ASSIGNED TASK: Quote the records below in full, exactly as given, with the images taken out.

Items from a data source
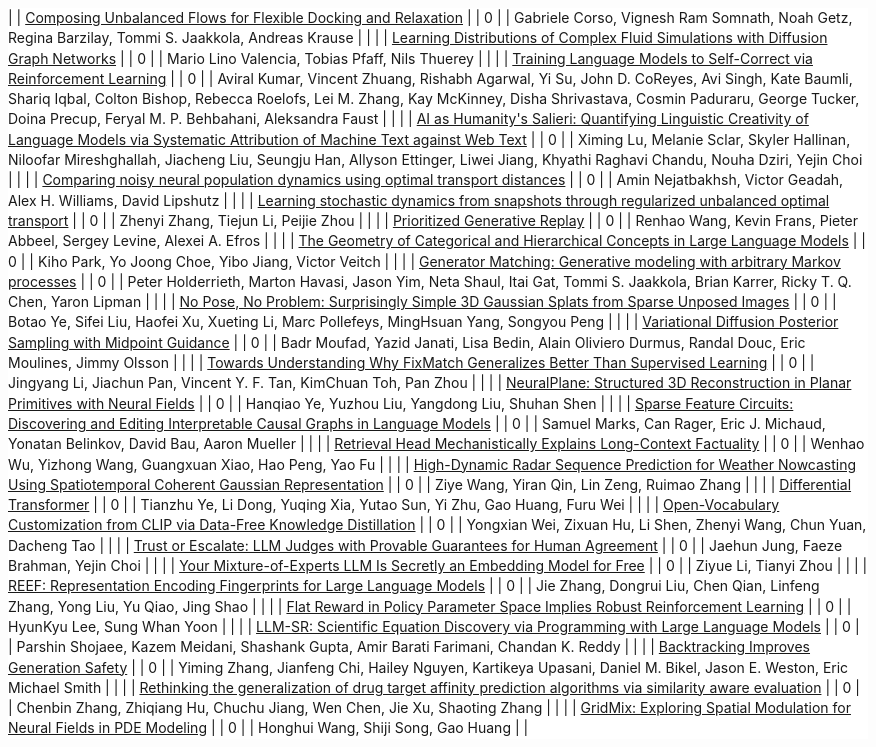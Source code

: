 |  |  [Composing Unbalanced Flows for Flexible Docking and Relaxation](https://openreview.net/forum?id=gHLWTzKiZV) |  | 0 |  | Gabriele Corso, Vignesh Ram Somnath, Noah Getz, Regina Barzilay, Tommi S. Jaakkola, Andreas Krause |  |
|  |  [Learning Distributions of Complex Fluid Simulations with Diffusion Graph Networks](https://openreview.net/forum?id=uKZdlihDDn) |  | 0 |  | Mario Lino Valencia, Tobias Pfaff, Nils Thuerey |  |
|  |  [Training Language Models to Self-Correct via Reinforcement Learning](https://openreview.net/forum?id=CjwERcAU7w) |  | 0 |  | Aviral Kumar, Vincent Zhuang, Rishabh Agarwal, Yi Su, John D. CoReyes, Avi Singh, Kate Baumli, Shariq Iqbal, Colton Bishop, Rebecca Roelofs, Lei M. Zhang, Kay McKinney, Disha Shrivastava, Cosmin Paduraru, George Tucker, Doina Precup, Feryal M. P. Behbahani, Aleksandra Faust |  |
|  |  [AI as Humanity's Salieri: Quantifying Linguistic Creativity of Language Models via Systematic Attribution of Machine Text against Web Text](https://openreview.net/forum?id=ilOEOIqolQ) |  | 0 |  | Ximing Lu, Melanie Sclar, Skyler Hallinan, Niloofar Mireshghallah, Jiacheng Liu, Seungju Han, Allyson Ettinger, Liwei Jiang, Khyathi Raghavi Chandu, Nouha Dziri, Yejin Choi |  |
|  |  [Comparing noisy neural population dynamics using optimal transport distances](https://openreview.net/forum?id=cNmu0hZ4CL) |  | 0 |  | Amin Nejatbakhsh, Victor Geadah, Alex H. Williams, David Lipshutz |  |
|  |  [Learning stochastic dynamics from snapshots through regularized unbalanced optimal transport](https://openreview.net/forum?id=gQlxd3Mtru) |  | 0 |  | Zhenyi Zhang, Tiejun Li, Peijie Zhou |  |
|  |  [Prioritized Generative Replay](https://openreview.net/forum?id=5IkDAfabuo) |  | 0 |  | Renhao Wang, Kevin Frans, Pieter Abbeel, Sergey Levine, Alexei A. Efros |  |
|  |  [The Geometry of Categorical and Hierarchical Concepts in Large Language Models](https://openreview.net/forum?id=bVTM2QKYuA) |  | 0 |  | Kiho Park, Yo Joong Choe, Yibo Jiang, Victor Veitch |  |
|  |  [Generator Matching: Generative modeling with arbitrary Markov processes](https://openreview.net/forum?id=RuP17cJtZo) |  | 0 |  | Peter Holderrieth, Marton Havasi, Jason Yim, Neta Shaul, Itai Gat, Tommi S. Jaakkola, Brian Karrer, Ricky T. Q. Chen, Yaron Lipman |  |
|  |  [No Pose, No Problem: Surprisingly Simple 3D Gaussian Splats from Sparse Unposed Images](https://openreview.net/forum?id=P4o9akekdf) |  | 0 |  | Botao Ye, Sifei Liu, Haofei Xu, Xueting Li, Marc Pollefeys, MingHsuan Yang, Songyou Peng |  |
|  |  [Variational Diffusion Posterior Sampling with Midpoint Guidance](https://openreview.net/forum?id=6EUtjXAvmj) |  | 0 |  | Badr Moufad, Yazid Janati, Lisa Bedin, Alain Oliviero Durmus, Randal Douc, Eric Moulines, Jimmy Olsson |  |
|  |  [Towards Understanding Why FixMatch Generalizes Better Than Supervised Learning](https://openreview.net/forum?id=25kAzqzTrz) |  | 0 |  | Jingyang Li, Jiachun Pan, Vincent Y. F. Tan, KimChuan Toh, Pan Zhou |  |
|  |  [NeuralPlane: Structured 3D Reconstruction in Planar Primitives with Neural Fields](https://openreview.net/forum?id=5UKrnKuspb) |  | 0 |  | Hanqiao Ye, Yuzhou Liu, Yangdong Liu, Shuhan Shen |  |
|  |  [Sparse Feature Circuits: Discovering and Editing Interpretable Causal Graphs in Language Models](https://openreview.net/forum?id=I4e82CIDxv) |  | 0 |  | Samuel Marks, Can Rager, Eric J. Michaud, Yonatan Belinkov, David Bau, Aaron Mueller |  |
|  |  [Retrieval Head Mechanistically Explains Long-Context Factuality](https://openreview.net/forum?id=EytBpUGB1Z) |  | 0 |  | Wenhao Wu, Yizhong Wang, Guangxuan Xiao, Hao Peng, Yao Fu |  |
|  |  [High-Dynamic Radar Sequence Prediction for Weather Nowcasting Using Spatiotemporal Coherent Gaussian Representation](https://openreview.net/forum?id=Cjz9Xhm7sI) |  | 0 |  | Ziye Wang, Yiran Qin, Lin Zeng, Ruimao Zhang |  |
|  |  [Differential Transformer](https://openreview.net/forum?id=OvoCm1gGhN) |  | 0 |  | Tianzhu Ye, Li Dong, Yuqing Xia, Yutao Sun, Yi Zhu, Gao Huang, Furu Wei |  |
|  |  [Open-Vocabulary Customization from CLIP via Data-Free Knowledge Distillation](https://openreview.net/forum?id=1aF2D2CPHi) |  | 0 |  | Yongxian Wei, Zixuan Hu, Li Shen, Zhenyi Wang, Chun Yuan, Dacheng Tao |  |
|  |  [Trust or Escalate: LLM Judges with Provable Guarantees for Human Agreement](https://openreview.net/forum?id=UHPnqSTBPO) |  | 0 |  | Jaehun Jung, Faeze Brahman, Yejin Choi |  |
|  |  [Your Mixture-of-Experts LLM Is Secretly an Embedding Model for Free](https://openreview.net/forum?id=eFGQ97z5Cd) |  | 0 |  | Ziyue Li, Tianyi Zhou |  |
|  |  [REEF: Representation Encoding Fingerprints for Large Language Models](https://openreview.net/forum?id=SnDmPkOJ0T) |  | 0 |  | Jie Zhang, Dongrui Liu, Chen Qian, Linfeng Zhang, Yong Liu, Yu Qiao, Jing Shao |  |
|  |  [Flat Reward in Policy Parameter Space Implies Robust Reinforcement Learning](https://openreview.net/forum?id=4OaO3GjP7k) |  | 0 |  | HyunKyu Lee, Sung Whan Yoon |  |
|  |  [LLM-SR: Scientific Equation Discovery via Programming with Large Language Models](https://openreview.net/forum?id=m2nmp8P5in) |  | 0 |  | Parshin Shojaee, Kazem Meidani, Shashank Gupta, Amir Barati Farimani, Chandan K. Reddy |  |
|  |  [Backtracking Improves Generation Safety](https://openreview.net/forum?id=Bo62NeU6VF) |  | 0 |  | Yiming Zhang, Jianfeng Chi, Hailey Nguyen, Kartikeya Upasani, Daniel M. Bikel, Jason E. Weston, Eric Michael Smith |  |
|  |  [Rethinking the generalization of drug target affinity prediction algorithms via similarity aware evaluation](https://openreview.net/forum?id=j7cyANIAxV) |  | 0 |  | Chenbin Zhang, Zhiqiang Hu, Chuchu Jiang, Wen Chen, Jie Xu, Shaoting Zhang |  |
|  |  [GridMix: Exploring Spatial Modulation for Neural Fields in PDE Modeling](https://openreview.net/forum?id=Fur0DtynPX) |  | 0 |  | Honghui Wang, Shiji Song, Gao Huang |  |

ANSWER TO THE EXERCISE:
Source code

: |  |  [Composing Unbalanced Flows for Flexible Docking and Relaxation](https://openreview.net/forum?id=gHLWTzKiZV) |  | 0 |  | Gabriele Corso, Vignesh Ram Somnath, Noah Getz, Regina Barzilay, Tommi S. Jaakkola, Andreas Krause |  |
|  |  [Learning Distributions of Complex Fluid Simulations with Diffusion Graph Networks](https://openreview.net/forum?id=uKZdlihDDn) |  | 0 |  | Mario Lino Valencia, Tobias Pfaff, Nils Thuerey |  |
|  |  [Training Language Models to Self-Correct via Reinforcement Learning](https://openreview.net/forum?id=CjwERcAU7w) |  | 0 |  | Aviral Kumar, Vincent Zhuang, Rishabh Agarwal, Yi Su, John D. CoReyes, Avi Singh, Kate Baumli, Shariq Iqbal, Colton Bishop, Rebecca Roelofs, Lei M. Zhang, Kay McKinney, Disha Shrivastava, Cosmin Paduraru, George Tucker, Doina Precup, Feryal M. P. Behbahani, Aleksandra Faust |  |
|  |  [AI as Humanity's Salieri: Quantifying Linguistic Creativity of Language Models via Systematic Attribution of Machine Text against Web Text](https://openreview.net/forum?id=ilOEOIqolQ) |  | 0 |  | Ximing Lu, Melanie Sclar, Skyler Hallinan, Niloofar Mireshghallah, Jiacheng Liu, Seungju Han, Allyson Ettinger, Liwei Jiang, Khyathi Raghavi Chandu, Nouha Dziri, Yejin Choi |  |
|  |  [Comparing noisy neural population dynamics using optimal transport distances](https://openreview.net/forum?id=cNmu0hZ4CL) |  | 0 |  | Amin Nejatbakhsh, Victor Geadah, Alex H. Williams, David Lipshutz |  |
|  |  [Learning stochastic dynamics from snapshots through regularized unbalanced optimal transport](https://openreview.net/forum?id=gQlxd3Mtru) |  | 0 |  | Zhenyi Zhang, Tiejun Li, Peijie Zhou |  |
|  |  [Prioritized Generative Replay](https://openreview.net/forum?id=5IkDAfabuo) |  | 0 |  | Renhao Wang, Kevin Frans, Pieter Abbeel, Sergey Levine, Alexei A. Efros |  |
|  |  [The Geometry of Categorical and Hierarchical Concepts in Large Language Models](https://openreview.net/forum?id=bVTM2QKYuA) |  | 0 |  | Kiho Park, Yo Joong Choe, Yibo Jiang, Victor Veitch |  |
|  |  [Generator Matching: Generative modeling with arbitrary Markov processes](https://openreview.net/forum?id=RuP17cJtZo) |  | 0 |  | Peter Holderrieth, Marton Havasi, Jason Yim, Neta Shaul, Itai Gat, Tommi S. Jaakkola, Brian Karrer, Ricky T. Q. Chen, Yaron Lipman |  |
|  |  [No Pose, No Problem: Surprisingly Simple 3D Gaussian Splats from Sparse Unposed Images](https://openreview.net/forum?id=P4o9akekdf) |  | 0 |  | Botao Ye, Sifei Liu, Haofei Xu, Xueting Li, Marc Pollefeys, MingHsuan Yang, Songyou Peng |  |
|  |  [Variational Diffusion Posterior Sampling with Midpoint Guidance](https://openreview.net/forum?id=6EUtjXAvmj) |  | 0 |  | Badr Moufad, Yazid Janati, Lisa Bedin, Alain Oliviero Durmus, Randal Douc, Eric Moulines, Jimmy Olsson |  |
|  |  [Towards Understanding Why FixMatch Generalizes Better Than Supervised Learning](https://openreview.net/forum?id=25kAzqzTrz) |  | 0 |  | Jingyang Li, Jiachun Pan, Vincent Y. F. Tan, KimChuan Toh, Pan Zhou |  |
|  |  [NeuralPlane: Structured 3D Reconstruction in Planar Primitives with Neural Fields](https://openreview.net/forum?id=5UKrnKuspb) |  | 0 |  | Hanqiao Ye, Yuzhou Liu, Yangdong Liu, Shuhan Shen |  |
|  |  [Sparse Feature Circuits: Discovering and Editing Interpretable Causal Graphs in Language Models](https://openreview.net/forum?id=I4e82CIDxv) |  | 0 |  | Samuel Marks, Can Rager, Eric J. Michaud, Yonatan Belinkov, David Bau, Aaron Mueller |  |
|  |  [Retrieval Head Mechanistically Explains Long-Context Factuality](https://openreview.net/forum?id=EytBpUGB1Z) |  | 0 |  | Wenhao Wu, Yizhong Wang, Guangxuan Xiao, Hao Peng, Yao Fu |  |
|  |  [High-Dynamic Radar Sequence Prediction for Weather Nowcasting Using Spatiotemporal Coherent Gaussian Representation](https://openreview.net/forum?id=Cjz9Xhm7sI) |  | 0 |  | Ziye Wang, Yiran Qin, Lin Zeng, Ruimao Zhang |  |
|  |  [Differential Transformer](https://openreview.net/forum?id=OvoCm1gGhN) |  | 0 |  | Tianzhu Ye, Li Dong, Yuqing Xia, Yutao Sun, Yi Zhu, Gao Huang, Furu Wei |  |
|  |  [Open-Vocabulary Customization from CLIP via Data-Free Knowledge Distillation](https://openreview.net/forum?id=1aF2D2CPHi) |  | 0 |  | Yongxian Wei, Zixuan Hu, Li Shen, Zhenyi Wang, Chun Yuan, Dacheng Tao |  |
|  |  [Trust or Escalate: LLM Judges with Provable Guarantees for Human Agreement](https://openreview.net/forum?id=UHPnqSTBPO) |  | 0 |  | Jaehun Jung, Faeze Brahman, Yejin Choi |  |
|  |  [Your Mixture-of-Experts LLM Is Secretly an Embedding Model for Free](https://openreview.net/forum?id=eFGQ97z5Cd) |  | 0 |  | Ziyue Li, Tianyi Zhou |  |
|  |  [REEF: Representation Encoding Fingerprints for Large Language Models](https://openreview.net/forum?id=SnDmPkOJ0T) |  | 0 |  | Jie Zhang, Dongrui Liu, Chen Qian, Linfeng Zhang, Yong Liu, Yu Qiao, Jing Shao |  |
|  |  [Flat Reward in Policy Parameter Space Implies Robust Reinforcement Learning](https://openreview.net/forum?id=4OaO3GjP7k) |  | 0 |  | HyunKyu Lee, Sung Whan Yoon |  |
|  |  [LLM-SR: Scientific Equation Discovery via Programming with Large Language Models](https://openreview.net/forum?id=m2nmp8P5in) |  | 0 |  | Parshin Shojaee, Kazem Meidani, Shashank Gupta, Amir Barati Farimani, Chandan K. Reddy |  |
|  |  [Backtracking Improves Generation Safety](https://openreview.net/forum?id=Bo62NeU6VF) |  | 0 |  | Yiming Zhang, Jianfeng Chi, Hailey Nguyen, Kartikeya Upasani, Daniel M. Bikel, Jason E. Weston, Eric Michael Smith |  |
|  |  [Rethinking the generalization of drug target affinity prediction algorithms via similarity aware evaluation](https://openreview.net/forum?id=j7cyANIAxV) |  | 0 |  | Chenbin Zhang, Zhiqiang Hu, Chuchu Jiang, Wen Chen, Jie Xu, Shaoting Zhang |  |
|  |  [GridMix: Exploring Spatial Modulation for Neural Fields in PDE Modeling](https://openreview.net/forum?id=Fur0DtynPX) |  | 0 |  | Honghui Wang, Shiji Song, Gao Huang |  |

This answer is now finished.